Molecular quantification of Gardnerella vaginalis and Atopobium vaginae loads to predict bacterial vaginosis.

Bacterial vaginosis (BV) is a poorly detected public health problem that is associated with preterm delivery and for which no reliable diagnostic tool exists. Molecular analysis of 231 vaginal samples, classified by Gram stain-based Nugent score, was used to propose molecular criteria for BV; these criteria were prospectively applied to 56 new samples. A quantitative molecular tool targeting 8 BV-related microorganisms and a human gene was developed using a specific real-time polymerase chain reaction assay and serial dilutions of a plasmid suspension. The targeted microorganisms were Gardnerella vaginalis, Lactobacillus species, Mobiluncus curtisii, Mobiluncus mulieris, and Candida albicans (which can be identified by Gram staining), as well as Atopobium vaginae, Mycoplasma hominis, and Ureaplasma urealyticum (which cannot be detected by Gram staining). With use of the Nugent score, 167 samples were classified as normal, 20 were classified as BV, and 44 were classified as intermediate.

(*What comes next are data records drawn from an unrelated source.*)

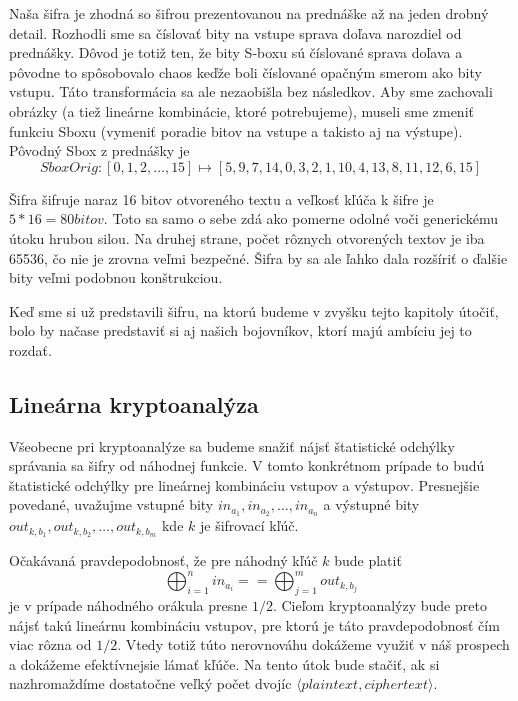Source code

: \begin{poznamka}
    Naša šifra je zhodná so šifrou prezentovanou na prednáške až na
    jeden drobný detail. Rozhodli sme sa číslovať bity na vstupe
    sprava doľava narozdiel od prednášky. Dôvod je totiž ten, že bity
    S-boxu sú číslované sprava doľava a pôvodne to spôsobovalo chaos
    keďže boli číslované opačným smerom ako bity vstupu. Táto
    transformácia sa ale nezaobišla bez následkov. Aby sme zachovali
    obrázky (a tiež lineárne kombinácie, ktoré potrebujeme), museli
    sme zmeniť funkciu Sboxu (vymeniť poradie bitov na vstupe a
    takisto aj na výstupe).
    Pôvodný Sbox z prednášky je
    \begin{equation*}
    SboxOrig:[0,1,2,\dots,15] \mapsto
    [5, 9, 7, 14, 0, 3, 2, 1, 10, 4, 13, 8, 11, 12, 6, 15]
    \end{equation*}
\end{poznamka}

Šifra šifruje naraz 16 bitov otvoreného textu a 
veľkosť kľúča k šifre je $5*16=80\unit{bitov}$.
Toto sa samo o sebe zdá ako pomerne odolné voči generickému útoku
hrubou silou. Na druhej strane, počet rôznych otvorených textov je iba
65536, čo nie je zrovna veľmi bezpečné. Šifra by sa ale ľahko dala
rozšíriť o ďalšie bity veľmi podobnou konštrukciou.

Keď sme si už predstavili šifru, na ktorú budeme v zvyšku tejto
kapitoly útočiť, bolo by načase predstaviť si aj našich bojovníkov,
ktorí majú ambíciu jej to rozdať.

\subsection{Lineárna kryptoanalýza}

Všeobecne pri kryptoanalýze sa budeme snažiť nájsť štatistické odchýlky
správania sa šifry od náhodnej funkcie.
V tomto konkrétnom prípade to budú štatistické odchýlky
pre lineárnej kombináciu vstupov a výstupov.
Presnejšie povedané, uvažujme vstupné bity
$in_{a_1},in_{a_2},\dots,in_{a_n}$ a výstupné bity
$out_{k,b_1},out_{k,b_2},\dots,out_{k,b_m}$ kde $k$ je šifrovací kľúč.

Očakávaná pravdepodobnosť, že pre náhodný kľúč $k$ bude platiť
\begin{equation}
    \label{eq:lin_approx}
    \bigoplus_{i=1}^n in_{a_i} == \bigoplus_{j=1}^{m} out_{k,b_j}
\end{equation}
je v prípade náhodného orákula presne $1/2$. Cieľom kryptoanalýzy bude
preto nájsť takú lineárnu kombináciu vstupov, pre ktorú je táto
pravdepodobnosť čím viac rôzna od $1/2$. Vtedy totiž túto nerovnováhu
dokážeme využiť v náš prospech a dokážeme efektívnejsie lámať kľúče.
Na tento útok bude stačiť, ak si nazhromaždíme dostatočne veľký počet
dvojíc $\langle plaintext, ciphertext \rangle$.

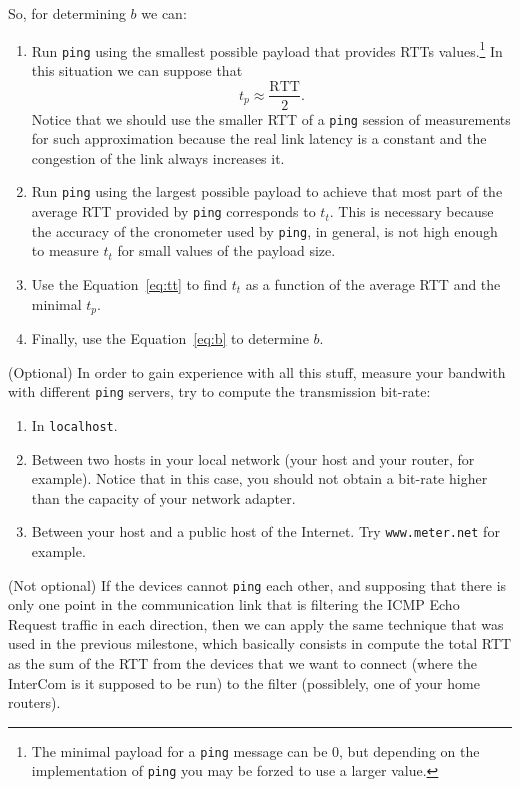 So, for determining $b$ we can:
\begin{enumerate}
\item Run \texttt{ping} using the smallest possible payload that
  provides RTTs values.\footnote{The minimal payload for a
  \texttt{ping} message can be 0, but depending on the implementation
  of \texttt{ping} you may be forzed to use a larger value.} In this
  situation we can suppose that
  \begin{equation}
    t_p \approx \frac{\text{RTT}}{2}.
    \label{eq:tp}
  \end{equation}
  Notice that we should use the smaller RTT of a \texttt{ping} session
  of measurements for such approximation because the real link latency
  is a constant and the congestion of the link always increases
  it.
\item Run \texttt{ping} using the largest possible payload to achieve
  that most part of the average RTT provided by \texttt{ping}
  corresponds to $t_t$. This is necessary because the accuracy of the
  cronometer used by \texttt{ping}, in general, is not high enough to
  measure $t_t$ for small values of the payload size.
\item Use the Equation~\ref{eq:tt} to find $t_t$ as a function of
  the average RTT and the minimal $t_p$.
\item Finally, use the Equation~\ref{eq:b} to determine $b$.
\end{enumerate}

(Optional) In order to gain experience with all this stuff, measure
your bandwith with different \texttt{ping} servers, try to compute the
transmission bit-rate:
\begin{enumerate}
\item In \texttt{localhost}.
\item Between two hosts in your local network (your host and your
  router, for example). Notice that in this case, you should not
  obtain a bit-rate higher than the capacity of your network adapter.
\item Between your host and a public host of the Internet. Try
  \texttt{www.meter.net} for example.
\end{enumerate}

(Not optional) If the devices cannot \texttt{ping} each other, and
supposing that there is only one point in the communication link that
is filtering the ICMP Echo Request traffic in each direction, then we
can apply the same technique that was used in the previous milestone,
which basically consists in compute the total RTT as the sum of the
RTT from the devices that we want to connect (where the InterCom is it
supposed to be run) to the filter (possiblely, one of your home
routers).

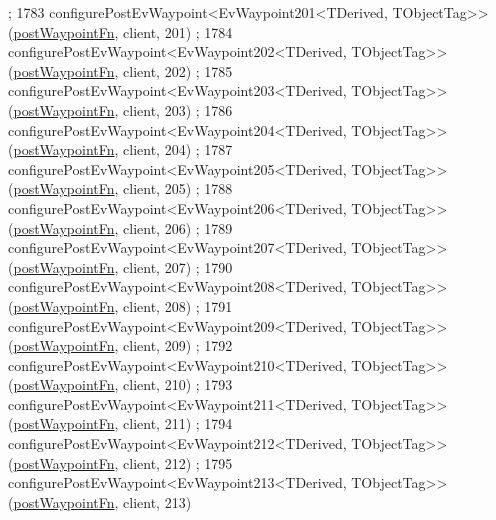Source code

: \begin{DoxyCode}
      ;
1783     configurePostEvWaypoint<EvWaypoint201<TDerived, TObjectTag>>(\hyperlink{classcl__move__base__z_1_1WaypointEventDispatcher_a964a57fcce5d48ec60243230722d8dd7}{postWaypointFn}, client, 201)
      ;
1784     configurePostEvWaypoint<EvWaypoint202<TDerived, TObjectTag>>(\hyperlink{classcl__move__base__z_1_1WaypointEventDispatcher_a964a57fcce5d48ec60243230722d8dd7}{postWaypointFn}, client, 202)
      ;
1785     configurePostEvWaypoint<EvWaypoint203<TDerived, TObjectTag>>(\hyperlink{classcl__move__base__z_1_1WaypointEventDispatcher_a964a57fcce5d48ec60243230722d8dd7}{postWaypointFn}, client, 203)
      ;
1786     configurePostEvWaypoint<EvWaypoint204<TDerived, TObjectTag>>(\hyperlink{classcl__move__base__z_1_1WaypointEventDispatcher_a964a57fcce5d48ec60243230722d8dd7}{postWaypointFn}, client, 204)
      ;
1787     configurePostEvWaypoint<EvWaypoint205<TDerived, TObjectTag>>(\hyperlink{classcl__move__base__z_1_1WaypointEventDispatcher_a964a57fcce5d48ec60243230722d8dd7}{postWaypointFn}, client, 205)
      ;
1788     configurePostEvWaypoint<EvWaypoint206<TDerived, TObjectTag>>(\hyperlink{classcl__move__base__z_1_1WaypointEventDispatcher_a964a57fcce5d48ec60243230722d8dd7}{postWaypointFn}, client, 206)
      ;
1789     configurePostEvWaypoint<EvWaypoint207<TDerived, TObjectTag>>(\hyperlink{classcl__move__base__z_1_1WaypointEventDispatcher_a964a57fcce5d48ec60243230722d8dd7}{postWaypointFn}, client, 207)
      ;
1790     configurePostEvWaypoint<EvWaypoint208<TDerived, TObjectTag>>(\hyperlink{classcl__move__base__z_1_1WaypointEventDispatcher_a964a57fcce5d48ec60243230722d8dd7}{postWaypointFn}, client, 208)
      ;
1791     configurePostEvWaypoint<EvWaypoint209<TDerived, TObjectTag>>(\hyperlink{classcl__move__base__z_1_1WaypointEventDispatcher_a964a57fcce5d48ec60243230722d8dd7}{postWaypointFn}, client, 209)
      ;
1792     configurePostEvWaypoint<EvWaypoint210<TDerived, TObjectTag>>(\hyperlink{classcl__move__base__z_1_1WaypointEventDispatcher_a964a57fcce5d48ec60243230722d8dd7}{postWaypointFn}, client, 210)
      ;
1793     configurePostEvWaypoint<EvWaypoint211<TDerived, TObjectTag>>(\hyperlink{classcl__move__base__z_1_1WaypointEventDispatcher_a964a57fcce5d48ec60243230722d8dd7}{postWaypointFn}, client, 211)
      ;
1794     configurePostEvWaypoint<EvWaypoint212<TDerived, TObjectTag>>(\hyperlink{classcl__move__base__z_1_1WaypointEventDispatcher_a964a57fcce5d48ec60243230722d8dd7}{postWaypointFn}, client, 212)
      ;
1795     configurePostEvWaypoint<EvWaypoint213<TDerived, TObjectTag>>(\hyperlink{classcl__move__base__z_1_1WaypointEventDispatcher_a964a57fcce5d48ec60243230722d8dd7}{postWaypointFn}, client, 213)

\end{DoxyCode}
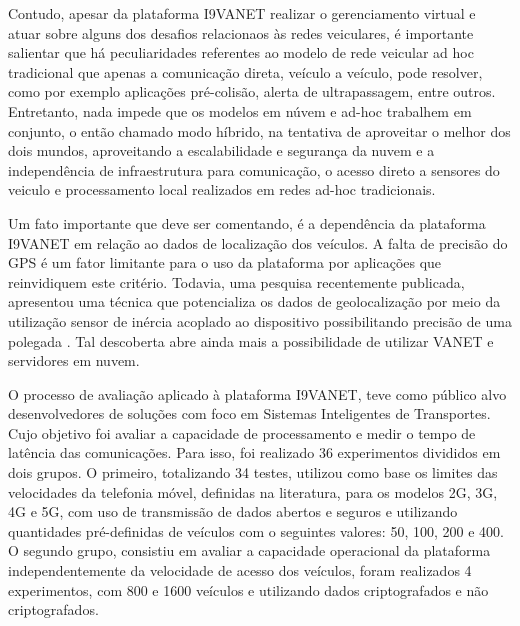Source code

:\documentclass[
	12pt,				%
	oneside,			%
	a4paper,			%
	english,			%
	brazil				%
	]{abntex2ppgsi}
\begin{document}
Contudo, apesar da plataforma I9VANET realizar o gerenciamento virtual e atuar sobre alguns dos desafios relacionaos às redes veiculares, é importante salientar que há peculiaridades referentes ao modelo de rede veicular ad hoc tradicional que apenas a comunicação direta, veículo a veículo, pode resolver, como por exemplo aplicações pré-colisão, alerta de ultrapassagem, entre outros. Entretanto, nada impede que os modelos em núvem e ad-hoc trabalhem em conjunto, o então chamado modo híbrido, na tentativa de aproveitar o melhor dos dois mundos, aproveitando a escalabilidade e segurança da nuvem e a independência de infraestrutura para comunicação, o acesso direto a sensores do veiculo e processamento local realizados em redes ad-hoc tradicionais. 

Um fato importante que deve ser comentando, é a dependência da plataforma I9VANET em relação ao dados de localização dos veículos. A falta de precisão do GPS é um fator limitante para o uso da plataforma por aplicações que reinvidiquem este critério. Todavia, uma pesquisa recentemente publicada, apresentou uma técnica que potencializa os dados de geolocalização por meio da utilização sensor de inércia acoplado ao dispositivo possibilitando precisão de uma polegada \cite{chen2016computationally}. Tal descoberta abre ainda mais a possibilidade de utilizar VANET e servidores em nuvem. 


O processo de avaliação aplicado à plataforma I9VANET, teve como público alvo desenvolvedores de soluções com foco em Sistemas Inteligentes de Transportes. Cujo objetivo foi avaliar a capacidade de processamento e medir o tempo de latência das comunicações. Para isso, foi realizado 36 experimentos divididos em dois  grupos. O primeiro, totalizando 34 testes, utilizou como base os limites das velocidades da telefonia móvel, definidas na literatura, para os modelos 2G, 3G, 4G e 5G, com uso de transmissão de dados abertos e seguros e utilizando quantidades pré-definidas de veículos com o seguintes valores: 50, 100, 200 e 400. O segundo grupo, consistiu em avaliar a capacidade operacional da plataforma independentemente da velocidade de acesso dos veículos, foram realizados 4 experimentos, com 800 e 1600 veículos e utilizando dados criptografados e não criptografados.
\end{document}
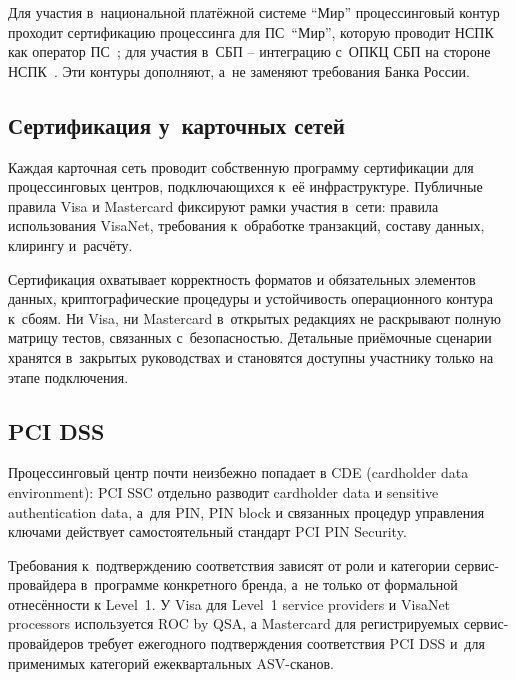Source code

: Для участия в~национальной платёжной системе \enquote{Мир}
процессинговый контур проходит сертификацию процессинга
для ПС~\enquote{Мир}, которую проводит НСПК как оператор
ПС~\cite{nspk-mir-rules};
для участия в~СБП -- интеграцию с~ОПКЦ СБП на стороне
НСПК~\cite{cbr-sbp-rules}. Эти контуры дополняют, а~не
заменяют требования Банка России.

\subsection*{Сертификация у~карточных сетей}

Каждая карточная сеть проводит собственную программу
сертификации для процессинговых центров, подключающихся
к~её инфраструктуре. Публичные правила Visa и Mastercard
фиксируют рамки участия в~сети: правила использования VisaNet,
требования к~обработке транзакций, составу данных, клирингу
и~расчёту.~\cite{visa-core-rules,mc-rules,mc-tpr}

Сертификация охватывает корректность форматов и обязательных
элементов данных, криптографические процедуры и устойчивость
операционного контура к~сбоям. Ни Visa, ни Mastercard в~открытых
редакциях не раскрывают полную матрицу тестов, связанных
с~безопасностью. Детальные приёмочные сценарии хранятся
в~закрытых руководствах и становятся доступны участнику только
на этапе подключения.~\cite{visa-core-rules,mc-rules}

\subsection*{PCI DSS}

Процессинговый центр почти неизбежно попадает в CDE
(cardholder data environment): PCI SSC отдельно разводит
cardholder data и sensitive authentication data, а~для PIN,
PIN block и связанных процедур управления ключами действует
самостоятельный стандарт PCI PIN
Security.~\cite{pci-scoping-guidance,pci-faq-1335,pci-pin-security}

Требования к~подтверждению соответствия зависят
от роли и категории сервис-провайдера в~программе конкретного
бренда, а~не только от формальной отнесённости к Level~1. У Visa для Level~1 service providers и VisaNet
processors используется ROC by QSA, а Mastercard для
регистрируемых сервис-провайдеров требует ежегодного
подтверждения соответствия PCI DSS и~для применимых
категорий ежеквартальных
ASV-сканов.~\cite{visa-pci-validation-best-practice,mc-service-provider-categories-pci,pci-faq-1234-asv}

Except for U. urealyticum, M. mulieris, and Lactobacillus species, DNA of the tested bacteria was detected more frequently in samples demonstrating BV, but the predictive value of such detection was low. The molecular quantification of A. vaginae (DNA level, > or = 10(8) copies/mL) and G. vaginalis (DNA level, > or = 10(9) copies/mL) had the highest predictive value for the diagnosis of BV, with excellent sensitivity (95%), specificity (99%), and positive (95%) and negative (99%) predictive values; 25 (57%) of the samples demonstrating intermediate flora had a BV profile. When applied prospectively, our molecular criteria had total positive and negative predictive values of 96% and 99%, respectively. We report a highly reproducible, quantitative tool to objectively analyze vaginal flora that uses cutoff values for the concentrations of A. vaginae and G. vaginalis to establish the molecular diagnosis of BV.